A controversial law which bans adoption of Russian children by American families came into force in Russia on Tuesday.
The adoption ban, signed by President Vladimir Putin on December 28, is part of Russia's response to the US Magnitsky Act, signed into law by US President Barack Obama earlier in December.
The Magnitsky Act introduces sanctions against Russian officials suspected of human rights abuses and is named after Sergei Magnitsky, a whistle-blowing lawyer, who died in a Moscow pre-trial detention centre in 2009.
After Putin signed the adoption ban law, the US State Department called the measure “politically motivated”, saying it “deeply regrets” Russia's decision.
The Russian public has been largely supportive of the new law.
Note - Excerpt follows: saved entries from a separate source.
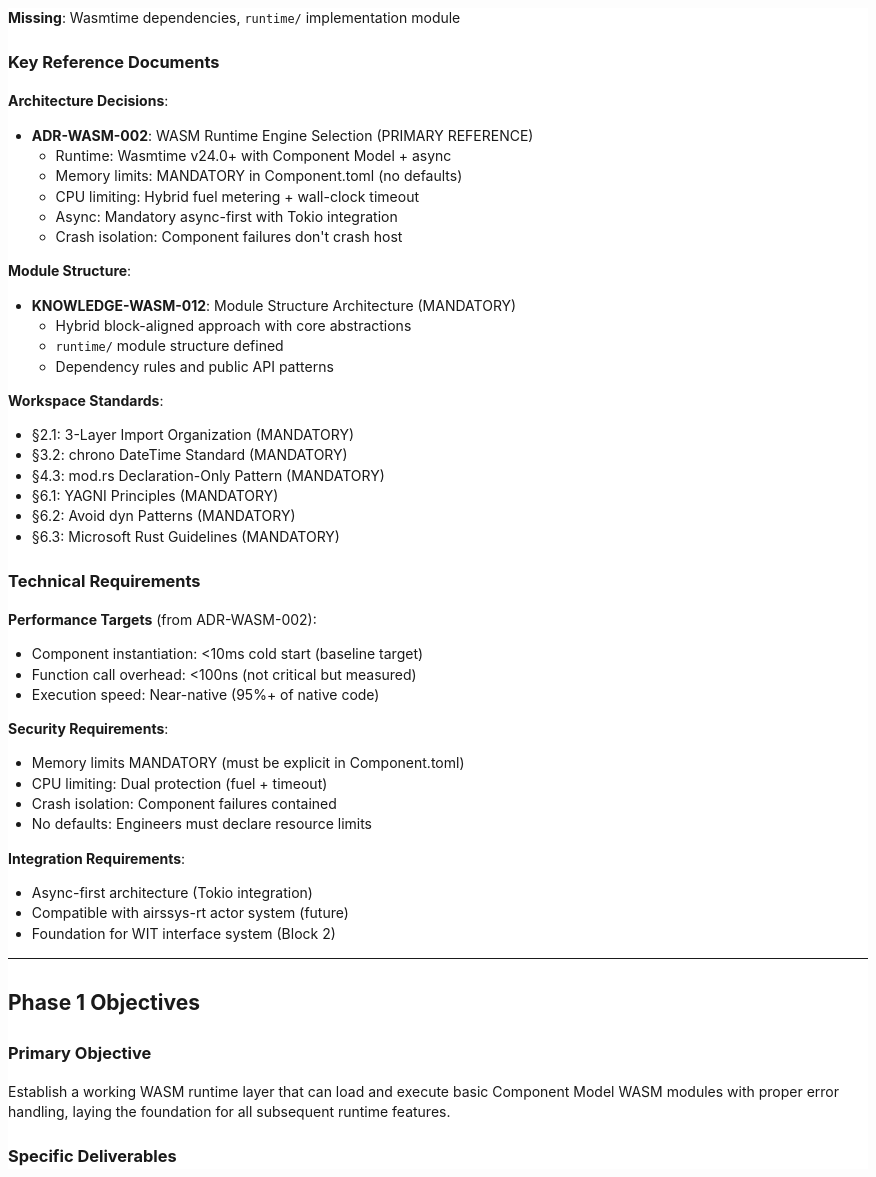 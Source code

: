 **Missing**: Wasmtime dependencies, `runtime/` implementation module

### Key Reference Documents

**Architecture Decisions**:
- **ADR-WASM-002**: WASM Runtime Engine Selection (PRIMARY REFERENCE)
  - Runtime: Wasmtime v24.0+ with Component Model + async
  - Memory limits: MANDATORY in Component.toml (no defaults)
  - CPU limiting: Hybrid fuel metering + wall-clock timeout
  - Async: Mandatory async-first with Tokio integration
  - Crash isolation: Component failures don't crash host

**Module Structure**:
- **KNOWLEDGE-WASM-012**: Module Structure Architecture (MANDATORY)
  - Hybrid block-aligned approach with core abstractions
  - `runtime/` module structure defined
  - Dependency rules and public API patterns

**Workspace Standards**:
- §2.1: 3-Layer Import Organization (MANDATORY)
- §3.2: chrono DateTime<Utc> Standard (MANDATORY)
- §4.3: mod.rs Declaration-Only Pattern (MANDATORY)
- §6.1: YAGNI Principles (MANDATORY)
- §6.2: Avoid dyn Patterns (MANDATORY)
- §6.3: Microsoft Rust Guidelines (MANDATORY)

### Technical Requirements

**Performance Targets** (from ADR-WASM-002):
- Component instantiation: <10ms cold start (baseline target)
- Function call overhead: <100ns (not critical but measured)
- Execution speed: Near-native (95%+ of native code)

**Security Requirements**:
- Memory limits MANDATORY (must be explicit in Component.toml)
- CPU limiting: Dual protection (fuel + timeout)
- Crash isolation: Component failures contained
- No defaults: Engineers must declare resource limits

**Integration Requirements**:
- Async-first architecture (Tokio integration)
- Compatible with airssys-rt actor system (future)
- Foundation for WIT interface system (Block 2)

---

## Phase 1 Objectives

### Primary Objective
Establish a working WASM runtime layer that can load and execute basic Component Model WASM modules with proper error handling, laying the foundation for all subsequent runtime features.

### Specific Deliverables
Around 56% of respondents in an opinion poll conducted by the Public Opinion Foundation said they backed a ban on US nationals adopting Russian children.
Critics of the adoption ban, however, said it would keep thousands of children, especially those with disabilities, in Russia's orphanage system.
Figures from the US State Department show that more than 60,000 Russian children were adopted by American families in the last 20 years, including 962 last year.
Russian officials blame US adoptive parents for the deaths of at least 19 of those children.
The ban has halted the adoption of 46 Russian children by US families whose cases were currently being processed.
While the adoption ban is the most controversial aspect of the proposed legislation, the bill puts forward other retaliatory measures as well, such as banning alleged US abusers of Russian citizens' rights from entering Russia and freezing any assets they may have there.